Halide Edip'in Handan'ı.

Halide Edip'i ilk kez okuyordum. Açıkçası Osmanlı dönemini anlatan kitaplar beni hep sıkmıştır. Belki böyle bir önyargı edinmeme sebep olan bir kitap okumuşumdur. Şu an onu pek anımsayamıyorum ama bu kitap beni yüreğimden vurdu. Aşk romanlarına pek ilgim yoktur fakat kadınları anlatan kitaplara hep ilgim oldu. İşte oradan vurdu sanırım Handan beni. Hala bir kitaba, bir filme, bir şarkıya vuruluyor olmak beni nasıl mutlu ediyor bir bilseniz...

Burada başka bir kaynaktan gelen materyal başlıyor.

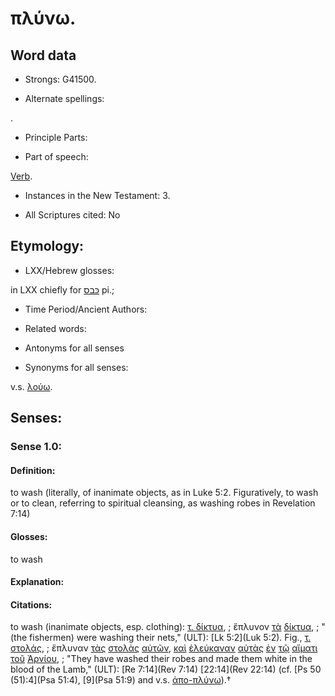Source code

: # πλύνω.

<!-- Status: S2=NeedsReview -->
<!-- Lexica used for edits: BDAG, LN, FFM, A-S -->

## Word data

* Strongs: G41500.

* Alternate spellings:

.

* Principle Parts: 


* Part of speech: 

[Verb](http://ugg.readthedocs.io/en/latest/verb.html).

* Instances in the New Testament: 3.

* All Scriptures cited: No

## Etymology: 


* LXX/Hebrew glosses: 

in LXX chiefly for [כּבס](//en-uhl/H3526) pi.;

* Time Period/Ancient Authors: 


* Related words: 

* Antonyms for all senses

* Synonyms for all senses: 

 v.s. [λούω](../G30680/01.md).

## Senses: 


### Sense  1.0: 

#### Definition: 

to wash (literally, of inanimate objects, as in Luke 5:2.  Figuratively, to wash or to clean, referring to spiritual cleansing, as washing robes in Revelation 7:14)

#### Glosses: 

to wash

#### Explanation: 


#### Citations: 

to wash (inanimate objects, esp. clothing): [τ. δίκτυα](), 
; ἔπλυνον [τὰ](../G35880/01.md) [δίκτυα](../G13500/01.md), 
; "(the fishermen) were washing their nets," (ULT):
[Lk 5:2](Luk 5:2). Fig., [τ. στολάς](), 
; ἔπλυναν [τὰς](../G35880/01.md) [στολὰς](../G47490/01.md) [αὐτῶν](../G08460/01.md), [καὶ](../G25320/01.md) [ἐλεύκαναν](../G30210/01.md) [αὐτὰς](../G08460/01.md) [ἐν](../G17220/01.md) [τῷ](../G35880/01.md) [αἵματι](../G01290/01.md) [τοῦ](../G35880/01.md) [Ἀρνίου](../G07210/01.md), 
; "They have washed their robes and made them white in the blood of the Lamb," (ULT): 
[Re 7:14](Rev 7:14) [22:14](Rev 22:14) (cf. [Ps 50 (51):4](Psa 51:4), [9](Psa 51:9) and v.s. [ἀπο-πλύνω]()).†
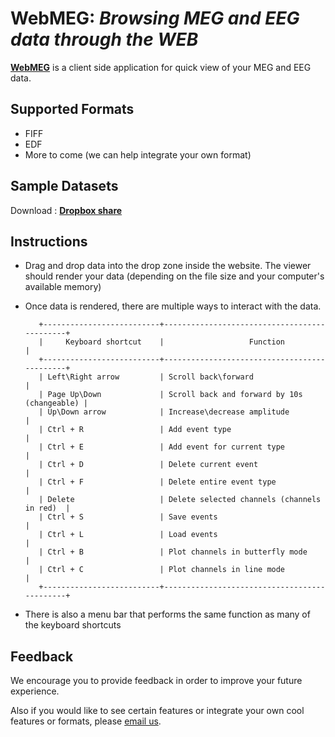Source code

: # WebMEG: <i> Browsing MEG and EEG data through the WEB</i>
<b><a href="http://www.webmeg.net">WebMEG</a></b> is a client side application for quick view of your MEG and EEG data.

## Supported Formats
* FIFF 
* EDF
* More to come (we can help integrate your own format)

## Sample Datasets 
Download : <b><a href="https://www.dropbox.com/sh/d5sr68bsedgvtwi/z2g1JIh1Y8">Dropbox share</a></b> 

## Instructions
* Drag and drop data into the drop zone inside the website. The viewer should render your data (depending on the file size and your computer's available memory)

* Once data is rendered, there are multiple ways to interact with the data.

         +--------------------------+---------------------------------------------+
         |     Keyboard shortcut    |                   Function                  |
         +--------------------------+---------------------------------------------+
         | Left\Right arrow         | Scroll back\forward                         |
         | Page Up\Down             | Scroll back and forward by 10s (changeable) |
         | Up\Down arrow            | Increase\decrease amplitude                 |
         | Ctrl + R                 | Add event type                              |
         | Ctrl + E                 | Add event for current type                  |
         | Ctrl + D                 | Delete current event                        |
         | Ctrl + F                 | Delete entire event type                    |
         | Delete                   | Delete selected channels (channels in red)  |
         | Ctrl + S                 | Save events                                 |
         | Ctrl + L                 | Load events                                 |
         | Ctrl + B                 | Plot channels in butterfly mode             |
         | Ctrl + C                 | Plot channels in line mode                  |
         +--------------------------+---------------------------------------------+


* There is also a menu bar that performs the same function as many of the keyboard shortcuts

## Feedback

We encourage you to provide feedback in order to improve your future experience. 

Also if you would like to see certain features or integrate your own cool features or formats, please <a href="mailto:chiran.doshi@childrens.harvard.edu">email us</a>.

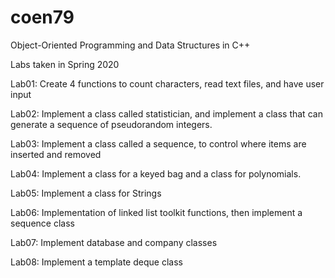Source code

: # coen79
Object-Oriented Programming and Data Structures in C++

Labs taken in Spring 2020

Lab01: Create 4 functions to count characters, read text files, and have user input

Lab02: Implement a class called statistician, and implement a class that can generate a sequence of pseudorandom integers.

Lab03: Implement a class called a sequence, to control where items are inserted and removed

Lab04: Implement a class for a keyed bag and a class for polynomials.

Lab05: Implement a class for Strings

Lab06: Implementation of linked list toolkit functions, then implement a sequence class

Lab07: Implement database and company classes

Lab08: Implement a template deque class
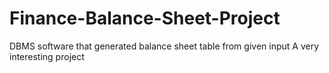 # Finance-Balance-Sheet-Project
DBMS software that generated balance sheet table from given input
A very interesting project

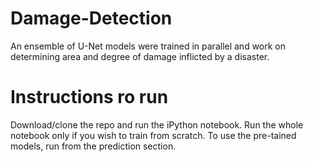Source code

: # Damage-Detection
An ensemble of U-Net models were trained in parallel and work on determining area and degree of damage inflicted by a disaster.

# Instructions ro run
Download/clone the repo and run the iPython notebook. Run the whole notebook only if you wish to train from scratch. To use the pre-tained models, run from the prediction section.
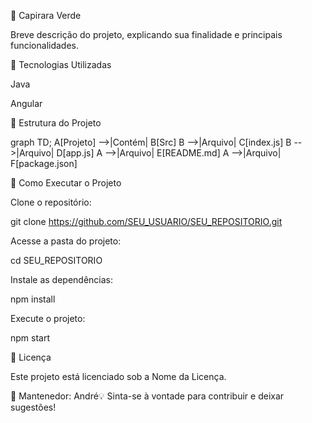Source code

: 📌 Capirara Verde

Breve descrição do projeto, explicando sua finalidade e principais funcionalidades.

🚀 Tecnologias Utilizadas

Java

Angular

📂 Estrutura do Projeto

graph TD;
    A[Projeto] -->|Contém| B[Src]
    B -->|Arquivo| C[index.js]
    B -->|Arquivo| D[app.js]
    A -->|Arquivo| E[README.md]
    A -->|Arquivo| F[package.json]

🔧 Como Executar o Projeto

Clone o repositório:

git clone https://github.com/SEU_USUARIO/SEU_REPOSITORIO.git

Acesse a pasta do projeto:

cd SEU_REPOSITORIO

Instale as dependências:

npm install

Execute o projeto:

npm start

📜 Licença

Este projeto está licenciado sob a Nome da Licença.

📌 Mantenedor: André💡 Sinta-se à vontade para contribuir e deixar sugestões!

Bir çırpıda okuduğum kitabın sonunda şöyle bir kaldım. Empatiyi fazla kaçırmanın zararları mı bilmem biraz fazla hislenmişim. O kitapta nedense Handan değildim. Önce Nazım olup kendimi astım, yetmedi Refik Cemal olup kedere boğuldum. Halide Edip nasıl erkek gözünden yazıyorsa ben de erkeklerin rollerini üstlenmişim. "Kitabı anlattın" diye kızmayın. O kısacık kitap bunlardan çok daha fazla.

Bu kitap güçlü bir kadını anlatıyor zannedebilirsiniz. Hayır, bilakis zaafları olan, yenik düşen, çıldıran bir kadını okuyoruz. Izdıraplı kısa bir ömür.

En çok Nazım Bey'de kaldı aklım. Handan'a vedası o kadar fevkalade ki sadece o kısmı okumak bile vurabilir insanı. Hislenmeyi acizlik görmeyen insanların bağrından tabii.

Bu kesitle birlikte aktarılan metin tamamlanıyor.